Are booster shots safe?

Because boosters have been rolled out only recently, we don’t yet have a strong safety signal to answer this question. However, remember that a booster is just another injection of the same material as in the earlier vaccine injection(s) — not something different. Notably, though, the safety signals for the RNA-based vaccines from over 180 million recipients was outstanding. Furthermore, immunocompromised individuals who received an extra dose in clinical trials tolerated it well.

Is there another variant on the horizon that looks worse than the Delta variant?

The Lambda variant received a lot of attention as it spread rapidly and case counts climbed in South America. However, laboratory studies of its ability to bind to human cells or to escape neutralizing antibodies show it is very similar to Delta. There is no surveillance data so far that shows it can out-compete the Delta variant in North America.

If I can still get infected with the Delta variant after I’m fully vaccinated, why bother getting vaccinated in the first place?

Vaccination greatly reduces your chances of developing serious illness. Presently, the vast majority of serious illness and hospitalizations are occurring among unvaccinated individuals.

If an individual is fully vaccinated and is exposed to someone who has been infected with the Delta variant, does that individual still need to get tested and quarantine for 14 days?
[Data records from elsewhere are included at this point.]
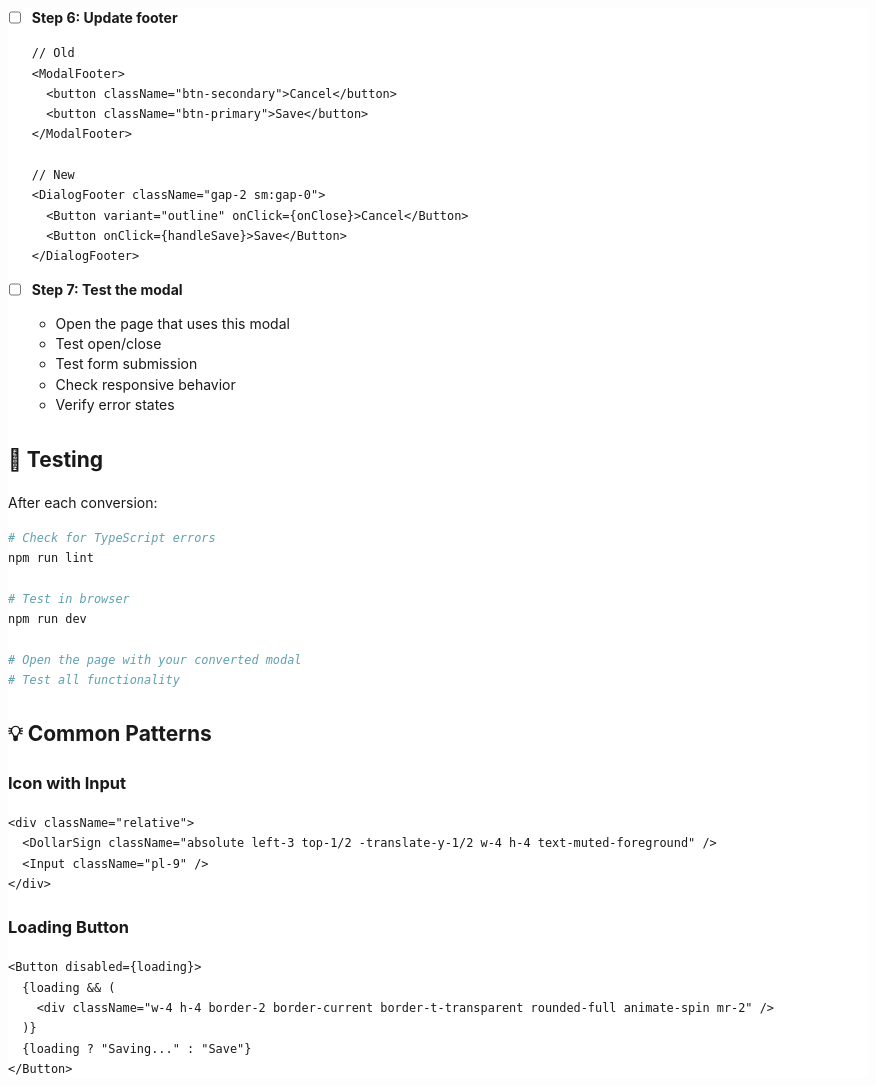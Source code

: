 - [ ] **Step 6: Update footer**

  ```tsx
  // Old
  <ModalFooter>
    <button className="btn-secondary">Cancel</button>
    <button className="btn-primary">Save</button>
  </ModalFooter>

  // New
  <DialogFooter className="gap-2 sm:gap-0">
    <Button variant="outline" onClick={onClose}>Cancel</Button>
    <Button onClick={handleSave}>Save</Button>
  </DialogFooter>
  ```

- [ ] **Step 7: Test the modal**
  - Open the page that uses this modal
  - Test open/close
  - Test form submission
  - Check responsive behavior
  - Verify error states

## 🧪 Testing

After each conversion:

```bash
# Check for TypeScript errors
npm run lint

# Test in browser
npm run dev

# Open the page with your converted modal
# Test all functionality
```

## 💡 Common Patterns

### Icon with Input

```tsx
<div className="relative">
  <DollarSign className="absolute left-3 top-1/2 -translate-y-1/2 w-4 h-4 text-muted-foreground" />
  <Input className="pl-9" />
</div>
```

### Loading Button

```tsx
<Button disabled={loading}>
  {loading && (
    <div className="w-4 h-4 border-2 border-current border-t-transparent rounded-full animate-spin mr-2" />
  )}
  {loading ? "Saving..." : "Save"}
</Button>
```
Guidance from the CDC for vaccinated individuals with a known exposure to any variant of COVID-19 recommends testing 3 to 5 days following exposure, whether or not they have symptoms. They should wear a mask indoors in public for 14 days following exposure or until they receive a negative test result, and they should isolate for 10 days if they have a positive test result.

How effective are masks?

Modeling studies from colleagues at UC San Diego show that the benefit of indoor masking on transmission of the virus — including the Delta-variant — can result in 4 times fewer cases on campus. By using a good two-layer mask indoors we can all make a powerful contribution to the community.

COVID-19 cases come in spikes over a few months. What reverses the growth of cases in a community?
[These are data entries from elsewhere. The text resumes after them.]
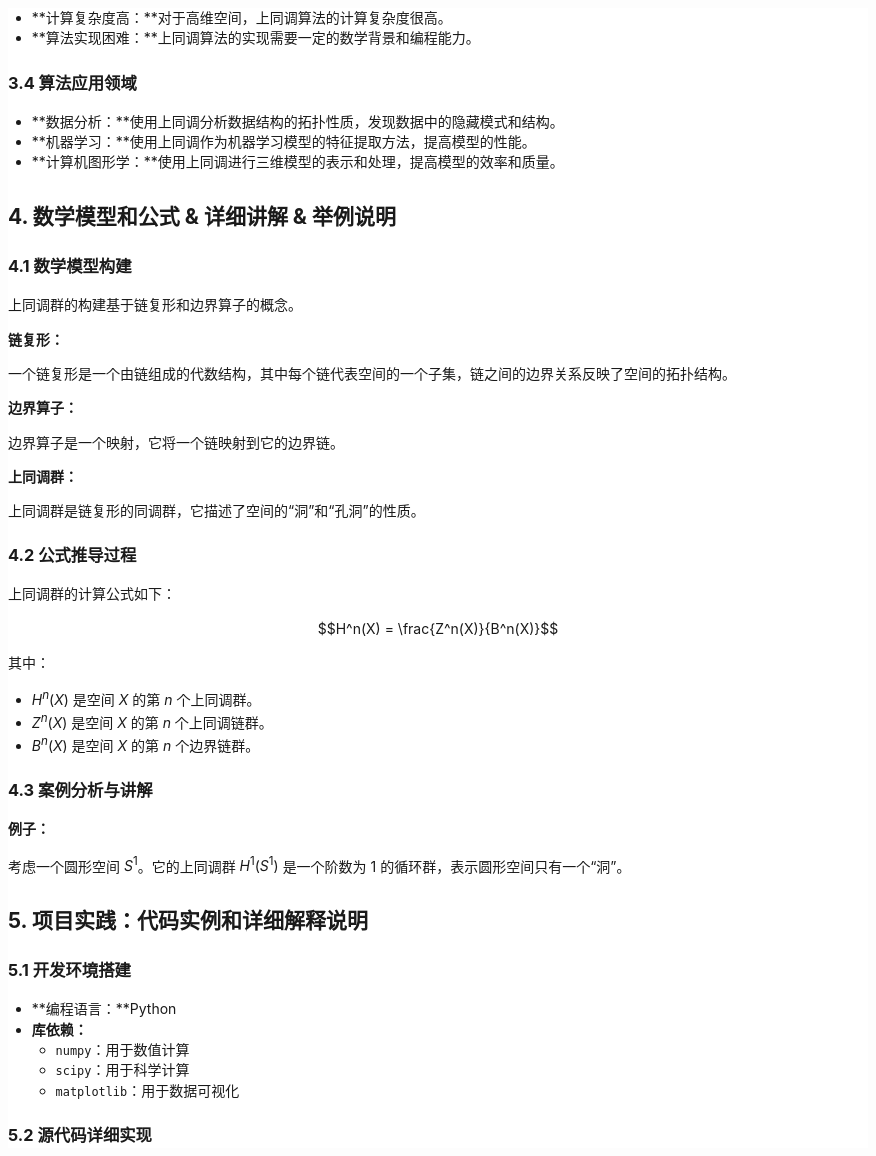 * **计算复杂度高：**对于高维空间，上同调算法的计算复杂度很高。
* **算法实现困难：**上同调算法的实现需要一定的数学背景和编程能力。

### 3.4  算法应用领域

* **数据分析：**使用上同调分析数据结构的拓扑性质，发现数据中的隐藏模式和结构。
* **机器学习：**使用上同调作为机器学习模型的特征提取方法，提高模型的性能。
* **计算机图形学：**使用上同调进行三维模型的表示和处理，提高模型的效率和质量。

## 4. 数学模型和公式 & 详细讲解 & 举例说明

### 4.1  数学模型构建

上同调群的构建基于链复形和边界算子的概念。

**链复形：**

一个链复形是一个由链组成的代数结构，其中每个链代表空间的一个子集，链之间的边界关系反映了空间的拓扑结构。

**边界算子：**

边界算子是一个映射，它将一个链映射到它的边界链。

**上同调群：**

上同调群是链复形的同调群，它描述了空间的“洞”和“孔洞”的性质。

### 4.2  公式推导过程

上同调群的计算公式如下：

$$H^n(X) = \frac{Z^n(X)}{B^n(X)}$$

其中：

* $H^n(X)$ 是空间 $X$ 的第 $n$ 个上同调群。
* $Z^n(X)$ 是空间 $X$ 的第 $n$ 个上同调链群。
* $B^n(X)$ 是空间 $X$ 的第 $n$ 个边界链群。

### 4.3  案例分析与讲解

**例子：**

考虑一个圆形空间 $S^1$。它的上同调群 $H^1(S^1)$ 是一个阶数为 1 的循环群，表示圆形空间只有一个“洞”。

## 5. 项目实践：代码实例和详细解释说明

### 5.1  开发环境搭建

* **编程语言：**Python
* **库依赖：**
    * `numpy`：用于数值计算
    * `scipy`：用于科学计算
    * `matplotlib`：用于数据可视化

### 5.2  源代码详细实现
Intuitively, you might think the reversal happens because everyone is immunized by a vaccine or prior infection. However, real-world estimates suggest that the reversal occurs because people change their behavior. As local conditions worsen, people become more cautious. This further supports the importance of masking, distancing and spending less time indoors.

How do conditions in Santa Barbara County compare to “hot spots” around the country?

In late August, Santa Barbara County was experiencing about 21 new cases per 100,000 people per day. And the North County has a higher rate of new cases than does the South County. By comparison, Harris County, Texas, encompassing the greater Houston metropolitan area, was experiencing 334 new cases per 100,000 people per day. Imagine if Santa Barbara County had 12 times as many cases as it currently does. The differences are fully accounted for by the choices we all make in facing this pandemic.

How does the campus assess the COVID-19 risk associated with in-person instruction?

The most important information we have to work with is the number of new positive tests (identified using high performance testing methods) in the campus community that are diagnosed each day. This number can then be normalized in a variety of ways — cases per 100,000 people per day; % positive cases; new cases per 100,000 people per day averaged over the prior week. The CDC provides clear guidelines for using these measures to operationally define conditions of “high” virus transmission in the community. Similar metrics from the County serve as an important point of reference for detecting an unacceptable growth in cases that are specific to the UC Santa Barbara community. Critically, growth rates in these metrics, i.e. their trends are as important as absolute thresholds in identifying conditions of high virus transmission. 

In general, the measures described above are biased to count people who develop symptoms. By also initiating a campus testing program with weekly random sampling of a fraction of the campus community, we overcome these potential sources of bias and better assess the underlying change in the prevalence of disease, including asymptomatic cases.